Kundin vor dem Supermarktregal: Marken- oder Billigartikel? Foto: dpa

Endlich haben auch die Verbraucher die Finanzkrise verdaut. Nach Jahren, in denen ihnen die Produktqualität nicht so wichtig war, greifen sie nun zu Marken-Lebensmitteln, sagt eine neue Studie. Das bedeutet aber nicht, dass die Konsumenten Lebensmittel mehr wertschätzen, meint Wirtschaftsredakteur Walther Rosenberger.

Stuttgart/Göttingen - Die allgemein gute wirtschaftliche Lage scheint nun auch in Deutschlands Küchen angekommen zu sein. Erstmals seit dem Jahr 2009 ist der Anteil von Marken-Produkten im Einzelhandel nach einer aktuellen Studie der Marktforschungsgesellschaft GfK im Jahr 2015 wieder angestiegen. Im Lebensmittelgeschäft vor die Wahl gestellt, greift Otto Normalverbraucher also zielstrebiger als früher zum Bahlsen-Keks, zur Colgate-Zahnpasta oder zum Regio-Bier und lässt die Eigenmarken der großen Supermärkte links liegen.

Was aber bedeutet das? Ist der Verbraucher plötzlich auf den Trichter gekommen, dass Geiz doch nicht immer geil ist? Bei solch einer Deutung der Studienergebnisse ist Vorsicht angebracht. Zunächst einmal ist – statistisch betrachtet – der Geiz-ist-Geil-Trend schon seit über einem Jahrzehnt beendet. Seit etwa dem Jahr 2003 achten Verbraucher nach eigenen Aussagen beim Einkaufen immer mehr auf die Qualität und immer weniger auf den Preis von Produkten. Die Entwicklung weist eine verblüffende Konstanz auf. Selbst in den Jahren nach der Wirtschafts- und Finanzkrise gaben immer mehr Deutsche in Befragungen hartnäckig an, auf Qualität zu achten. Das zumindest legen Studien der renommierten Agrarmarktforschung der Universität Göttingen nahe. Die Frage ist nur: Was hat diesen Trend ausgelöst?

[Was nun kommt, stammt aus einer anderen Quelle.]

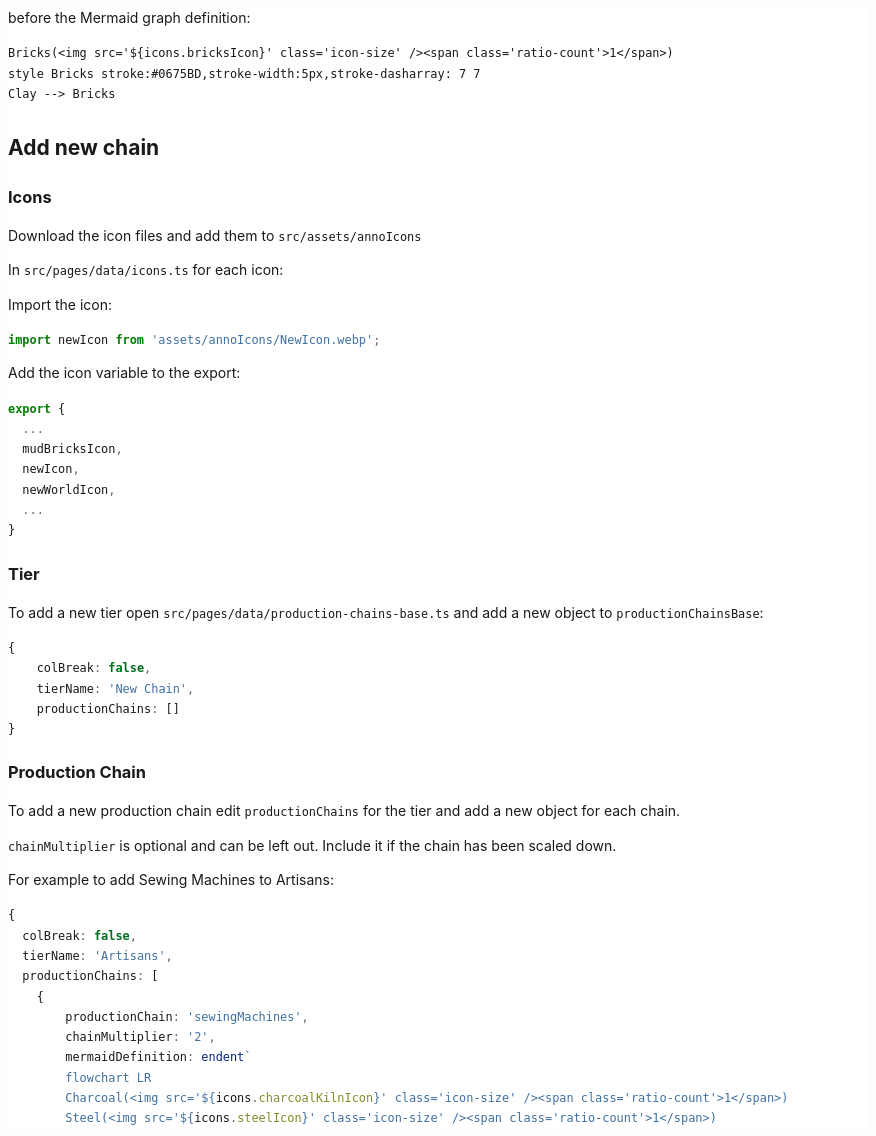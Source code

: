 before the Mermaid graph definition:

```
Bricks(<img src='${icons.bricksIcon}' class='icon-size' /><span class='ratio-count'>1</span>)
style Bricks stroke:#0675BD,stroke-width:5px,stroke-dasharray: 7 7
Clay --> Bricks
```

## Add new chain

### Icons

Download the icon files and add them to `src/assets/annoIcons`

In `src/pages/data/icons.ts` for each icon:

Import the icon:

```typescript
import newIcon from 'assets/annoIcons/NewIcon.webp';
```

Add the icon variable to the export:

```typescript
export {
  ...
  mudBricksIcon,
  newIcon,
  newWorldIcon,
  ...
}
```

### Tier

To add a new tier open `src/pages/data/production-chains-base.ts` and add a new object to `productionChainsBase`:

```typescript
{
    colBreak: false,
    tierName: 'New Chain',
    productionChains: []
}
```

### Production Chain

To add a new production chain edit `productionChains` for the tier and add a new object for each chain.

`chainMultiplier` is optional and can be left out. Include it if the chain has been scaled down.

For example to add Sewing Machines to Artisans:

```typescript
{
  colBreak: false,
  tierName: 'Artisans',
  productionChains: [
    {
        productionChain: 'sewingMachines',
        chainMultiplier: '2',
        mermaidDefinition: endent`
        flowchart LR
        Charcoal(<img src='${icons.charcoalKilnIcon}' class='icon-size' /><span class='ratio-count'>1</span>)
        Steel(<img src='${icons.steelIcon}' class='icon-size' /><span class='ratio-count'>1</span>)
```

Natürlich ist Deutschland ein reiches Land. Einem Großteil der Bürger sitzt das Geld locker. Niedrige Zinsen, geringe Inflation und in vielen Tarifbranchen satte Lohnsteigerungen haben dazu geführt, dass Konsum en Vogue ist. Von diesem allgemeinen Trend, der sich zuvorderst im Konsum von Flachbildschirmen, Smartphones und Nobelkarossen niederschlägt, bekommt auch die Lebensmittelwirtschaft ein paar Krümel ab. Markenwaren zu kaufen, zählt wieder was. Andererseits verharrt der Anteil an den Konsumausgaben, den die Bundesbürger für Lebensmittel ausgeben, seit Jahren irgendwo zwischen 11 und 12 Prozent.

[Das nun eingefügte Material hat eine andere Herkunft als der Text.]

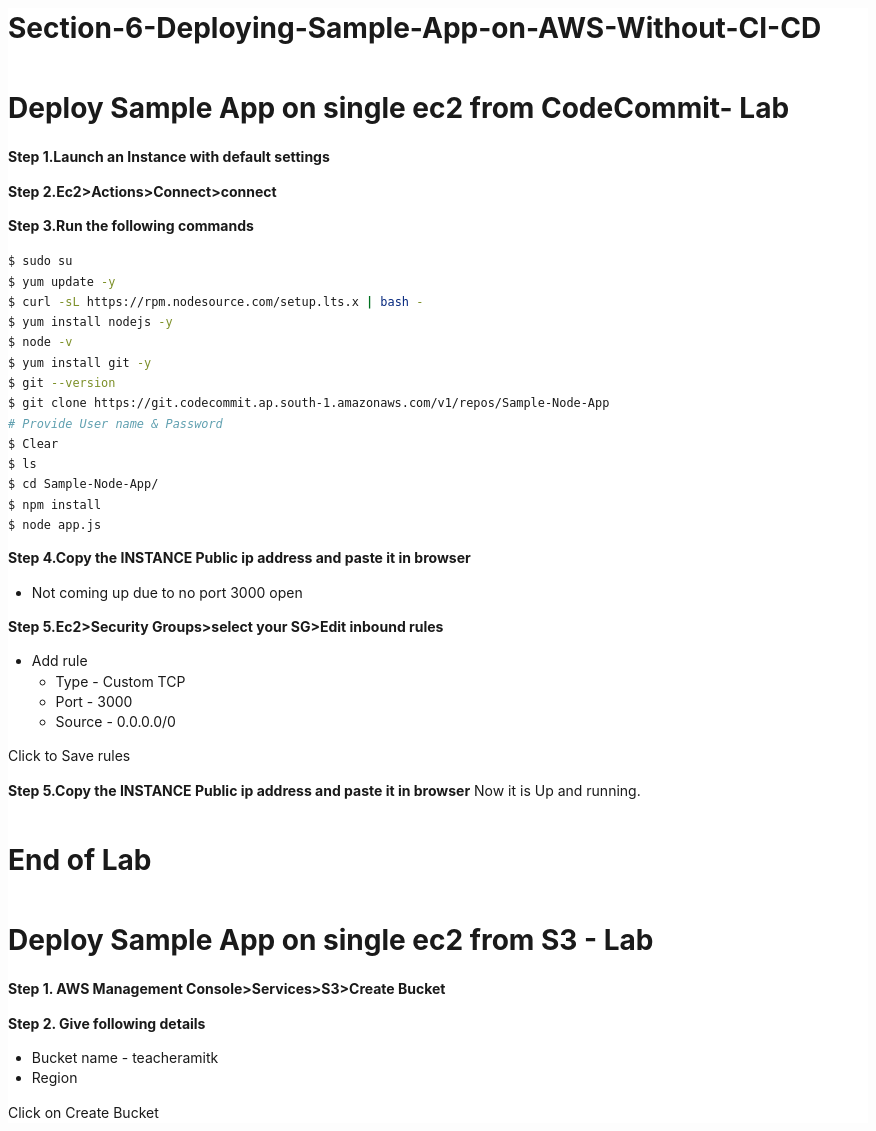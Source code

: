# Section-6-Deploying-Sample-App-on-AWS-Without-CI-CD


# Deploy Sample App on single ec2 from CodeCommit- Lab

**Step 1.Launch an Instance with default settings**

**Step 2.Ec2>Actions>Connect>connect**

**Step 3.Run the following commands**
```sh
$ sudo su 
$ yum update -y
$ curl -sL https://rpm.nodesource.com/setup.lts.x | bash -
$ yum install nodejs -y
$ node -v
$ yum install git -y
$ git --version
$ git clone https://git.codecommit.ap.south-1.amazonaws.com/v1/repos/Sample-Node-App
# Provide User name & Password
$ Clear
$ ls 
$ cd Sample-Node-App/
$ npm install
$ node app.js
```
**Step 4.Copy the INSTANCE Public ip address and paste it in browser**
- Not coming up due to no port 3000 open

**Step 5.Ec2>Security Groups>select your SG>Edit inbound rules**
- Add rule 
   - Type - Custom TCP 
   - Port - 3000 
   - Source - 0.0.0.0/0
  
Click to Save rules

**Step 5.Copy the INSTANCE Public ip address and paste it in browser**
Now it is Up and running.

# End of Lab

# Deploy Sample App on single ec2 from S3 - Lab

**Step 1. AWS Management Console>Services>S3>Create Bucket**

**Step 2. Give following details**
- Bucket name - teacheramitk
- Region

Click on Create Bucket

Ist den Menschen – zumindest anteilig – das Essen also doch nicht mehr Wert? Viel spricht für diese These, denn Markenwaren sind in den vergangenen Jahren vor allem eines: Billiger geworden. Insbesondere durch die Strategie von Discountern wie Lidl und Aldi, ihre Eigenmarken-Produkte durch renommierte Marken-Waren zu ergänzen, sind die Preise gepurzelt. Wenn ein Liter Coca-Cola für 65 Cent zu haben ist und die Schwarzwald-Milch nicht mal einen Euro kostet, lohnt der Griff zum noch günstigeren No-Name-Produkt tatsächlich nicht mehr so recht.

Dazu passt, dass der Anteil der Verbraucher, die sich für Bio-Produkte, die heute auch zum Großteil im Discount-Bereich über die Theken gehen, entscheiden, zwar steigt. Im echten Kern-Markt der Biolebensmittel, tut sich aber wenig. Wer etwa regional hergestellte Fleischerzeugnisse kaufen will, bei deren Produktion das Tierwohl im Vordergrund stand, zahlt dafür rund doppelt soviel wie fürs Normalo-Schnitzel. Trotz eines zunächst hohen Interesses der Verbraucher im Tierschutz, kauft nur ein einstelliger Prozentsatz der Deutschen so ein. Das heißt: Wenn es zum Schwur kommt, siegt das Preisbewusstsein bei den allermeisten also doch. Geiz? Ein bisschen geil ist er eben immer noch.